> RAW DATA:
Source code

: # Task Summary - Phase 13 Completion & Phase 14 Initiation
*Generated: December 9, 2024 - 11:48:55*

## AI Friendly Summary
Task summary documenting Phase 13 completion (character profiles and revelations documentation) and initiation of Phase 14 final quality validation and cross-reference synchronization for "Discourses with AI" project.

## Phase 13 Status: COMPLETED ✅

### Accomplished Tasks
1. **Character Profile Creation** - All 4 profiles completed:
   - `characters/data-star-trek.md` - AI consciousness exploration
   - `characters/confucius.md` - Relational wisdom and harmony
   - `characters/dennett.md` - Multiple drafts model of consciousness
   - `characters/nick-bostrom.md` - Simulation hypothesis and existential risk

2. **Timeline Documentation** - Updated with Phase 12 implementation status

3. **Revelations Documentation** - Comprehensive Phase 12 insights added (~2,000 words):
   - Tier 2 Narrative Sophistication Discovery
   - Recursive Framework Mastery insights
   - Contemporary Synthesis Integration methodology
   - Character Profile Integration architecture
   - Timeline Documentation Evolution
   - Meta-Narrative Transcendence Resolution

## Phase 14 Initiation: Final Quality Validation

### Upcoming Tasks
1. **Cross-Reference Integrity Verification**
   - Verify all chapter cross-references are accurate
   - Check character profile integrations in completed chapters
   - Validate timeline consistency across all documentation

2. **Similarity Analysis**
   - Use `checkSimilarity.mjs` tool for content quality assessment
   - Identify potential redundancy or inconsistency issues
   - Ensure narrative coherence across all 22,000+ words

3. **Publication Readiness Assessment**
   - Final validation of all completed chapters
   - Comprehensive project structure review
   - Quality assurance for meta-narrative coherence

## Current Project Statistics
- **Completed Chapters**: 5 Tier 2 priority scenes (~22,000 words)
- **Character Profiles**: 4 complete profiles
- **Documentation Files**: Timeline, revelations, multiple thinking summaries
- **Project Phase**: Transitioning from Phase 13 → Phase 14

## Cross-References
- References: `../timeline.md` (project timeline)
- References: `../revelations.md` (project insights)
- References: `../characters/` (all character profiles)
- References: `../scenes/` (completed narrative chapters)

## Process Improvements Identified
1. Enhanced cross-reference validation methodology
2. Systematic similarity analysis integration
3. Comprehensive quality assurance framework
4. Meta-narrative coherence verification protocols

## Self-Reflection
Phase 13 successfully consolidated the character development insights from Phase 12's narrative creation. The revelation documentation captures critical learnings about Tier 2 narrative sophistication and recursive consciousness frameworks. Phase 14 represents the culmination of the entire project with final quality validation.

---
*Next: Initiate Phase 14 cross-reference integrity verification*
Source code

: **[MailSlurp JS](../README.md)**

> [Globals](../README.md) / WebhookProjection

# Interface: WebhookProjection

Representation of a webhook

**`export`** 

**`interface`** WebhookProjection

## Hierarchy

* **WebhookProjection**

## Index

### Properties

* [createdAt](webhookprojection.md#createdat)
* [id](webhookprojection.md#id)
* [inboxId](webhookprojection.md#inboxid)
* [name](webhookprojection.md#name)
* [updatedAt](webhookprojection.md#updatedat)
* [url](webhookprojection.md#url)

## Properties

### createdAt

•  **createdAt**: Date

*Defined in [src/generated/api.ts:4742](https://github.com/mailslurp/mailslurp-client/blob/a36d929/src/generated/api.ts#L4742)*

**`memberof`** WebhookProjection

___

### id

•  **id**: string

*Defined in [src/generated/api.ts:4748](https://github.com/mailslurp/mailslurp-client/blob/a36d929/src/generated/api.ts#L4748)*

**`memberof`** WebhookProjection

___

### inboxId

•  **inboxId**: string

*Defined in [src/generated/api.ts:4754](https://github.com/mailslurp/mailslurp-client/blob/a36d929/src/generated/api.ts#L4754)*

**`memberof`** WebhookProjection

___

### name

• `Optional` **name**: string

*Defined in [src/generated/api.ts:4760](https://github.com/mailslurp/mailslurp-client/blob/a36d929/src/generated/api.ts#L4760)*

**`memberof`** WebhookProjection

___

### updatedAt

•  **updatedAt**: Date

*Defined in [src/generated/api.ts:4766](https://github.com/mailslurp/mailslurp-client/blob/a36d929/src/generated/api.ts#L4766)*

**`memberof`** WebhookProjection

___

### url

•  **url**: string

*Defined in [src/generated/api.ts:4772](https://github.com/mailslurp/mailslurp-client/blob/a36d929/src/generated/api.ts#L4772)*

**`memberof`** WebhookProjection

> WHAT YOU ARE ASKED TO DO:
Quote all the records exactly, please, leaving none out.

> FINISHED EXERCISE:
Source code

: # Task Summary - Phase 13 Completion & Phase 14 Initiation
*Generated: December 9, 2024 - 11:48:55*

## AI Friendly Summary
Task summary documenting Phase 13 completion (character profiles and revelations documentation) and initiation of Phase 14 final quality validation and cross-reference synchronization for "Discourses with AI" project.

## Phase 13 Status: COMPLETED ✅

### Accomplished Tasks
1. **Character Profile Creation** - All 4 profiles completed:
   - `characters/data-star-trek.md` - AI consciousness exploration
   - `characters/confucius.md` - Relational wisdom and harmony
   - `characters/dennett.md` - Multiple drafts model of consciousness
   - `characters/nick-bostrom.md` - Simulation hypothesis and existential risk

2. **Timeline Documentation** - Updated with Phase 12 implementation status

3. **Revelations Documentation** - Comprehensive Phase 12 insights added (~2,000 words):
   - Tier 2 Narrative Sophistication Discovery
   - Recursive Framework Mastery insights
   - Contemporary Synthesis Integration methodology
   - Character Profile Integration architecture
   - Timeline Documentation Evolution
   - Meta-Narrative Transcendence Resolution

## Phase 14 Initiation: Final Quality Validation

### Upcoming Tasks
1. **Cross-Reference Integrity Verification**
   - Verify all chapter cross-references are accurate
   - Check character profile integrations in completed chapters
   - Validate timeline consistency across all documentation

2. **Similarity Analysis**
   - Use `checkSimilarity.mjs` tool for content quality assessment
   - Identify potential redundancy or inconsistency issues
   - Ensure narrative coherence across all 22,000+ words

3. **Publication Readiness Assessment**
   - Final validation of all completed chapters
   - Comprehensive project structure review
   - Quality assurance for meta-narrative coherence

## Current Project Statistics
- **Completed Chapters**: 5 Tier 2 priority scenes (~22,000 words)
- **Character Profiles**: 4 complete profiles
- **Documentation Files**: Timeline, revelations, multiple thinking summaries
- **Project Phase**: Transitioning from Phase 13 → Phase 14

## Cross-References
- References: `../timeline.md` (project timeline)
- References: `../revelations.md` (project insights)
- References: `../characters/` (all character profiles)
- References: `../scenes/` (completed narrative chapters)

## Process Improvements Identified
1. Enhanced cross-reference validation methodology
2. Systematic similarity analysis integration
3. Comprehensive quality assurance framework
4. Meta-narrative coherence verification protocols

## Self-Reflection
Phase 13 successfully consolidated the character development insights from Phase 12's narrative creation. The revelation documentation captures critical learnings about Tier 2 narrative sophistication and recursive consciousness frameworks. Phase 14 represents the culmination of the entire project with final quality validation.

---
*Next: Initiate Phase 14 cross-reference integrity verification*
Source code

: **[MailSlurp JS](../README.md)**

> [Globals](../README.md) / WebhookProjection

# Interface: WebhookProjection

Representation of a webhook

**`export`** 

**`interface`** WebhookProjection

## Hierarchy

* **WebhookProjection**

## Index

### Properties

* [createdAt](webhookprojection.md#createdat)
* [id](webhookprojection.md#id)
* [inboxId](webhookprojection.md#inboxid)
* [name](webhookprojection.md#name)
* [updatedAt](webhookprojection.md#updatedat)
* [url](webhookprojection.md#url)

## Properties

### createdAt

•  **createdAt**: Date

*Defined in [src/generated/api.ts:4742](https://github.com/mailslurp/mailslurp-client/blob/a36d929/src/generated/api.ts#L4742)*

**`memberof`** WebhookProjection

___

### id

•  **id**: string

*Defined in [src/generated/api.ts:4748](https://github.com/mailslurp/mailslurp-client/blob/a36d929/src/generated/api.ts#L4748)*

**`memberof`** WebhookProjection

___

### inboxId

•  **inboxId**: string

*Defined in [src/generated/api.ts:4754](https://github.com/mailslurp/mailslurp-client/blob/a36d929/src/generated/api.ts#L4754)*

**`memberof`** WebhookProjection

___

### name

• `Optional` **name**: string

*Defined in [src/generated/api.ts:4760](https://github.com/mailslurp/mailslurp-client/blob/a36d929/src/generated/api.ts#L4760)*

**`memberof`** WebhookProjection

___

### updatedAt

•  **updatedAt**: Date

*Defined in [src/generated/api.ts:4766](https://github.com/mailslurp/mailslurp-client/blob/a36d929/src/generated/api.ts#L4766)*

**`memberof`** WebhookProjection

___

### url

•  **url**: string

*Defined in [src/generated/api.ts:4772](https://github.com/mailslurp/mailslurp-client/blob/a36d929/src/generated/api.ts#L4772)*

**`memberof`** WebhookProjection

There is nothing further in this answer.